▸ **Task directions**
Search the records for "repository". Copy every line where it appears.
---- Records supplied
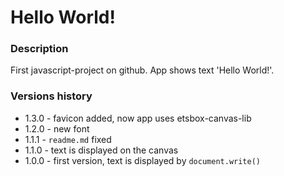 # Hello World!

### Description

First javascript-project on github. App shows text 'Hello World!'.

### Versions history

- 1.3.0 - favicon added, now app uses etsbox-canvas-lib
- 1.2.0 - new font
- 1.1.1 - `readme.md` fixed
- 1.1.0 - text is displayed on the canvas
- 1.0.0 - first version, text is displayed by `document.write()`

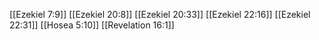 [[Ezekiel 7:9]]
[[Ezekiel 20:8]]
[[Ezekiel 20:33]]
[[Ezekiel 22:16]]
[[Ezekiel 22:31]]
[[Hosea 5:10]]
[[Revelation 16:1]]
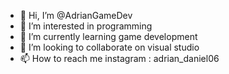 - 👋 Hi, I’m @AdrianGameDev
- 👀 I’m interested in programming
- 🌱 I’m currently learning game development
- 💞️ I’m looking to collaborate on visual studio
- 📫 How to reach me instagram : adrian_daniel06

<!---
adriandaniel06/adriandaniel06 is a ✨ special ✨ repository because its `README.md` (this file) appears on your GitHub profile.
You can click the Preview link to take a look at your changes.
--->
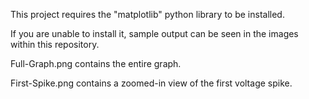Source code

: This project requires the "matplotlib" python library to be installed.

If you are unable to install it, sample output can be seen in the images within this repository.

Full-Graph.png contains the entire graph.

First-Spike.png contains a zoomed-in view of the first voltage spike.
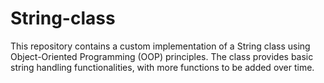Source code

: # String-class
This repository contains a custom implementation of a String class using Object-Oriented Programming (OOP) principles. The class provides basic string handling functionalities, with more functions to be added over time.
--------
▸ **Solved problem**
adriandaniel06/adriandaniel06 is a ✨ special ✨ repository because its `README.md` (this file) appears on your GitHub profile.
If you are unable to install it, sample output can be seen in the images within this repository.
This repository contains a custom implementation of a String class using Object-Oriented Programming (OOP) principles. The class provides basic string handling functionalities, with more functions to be added over time.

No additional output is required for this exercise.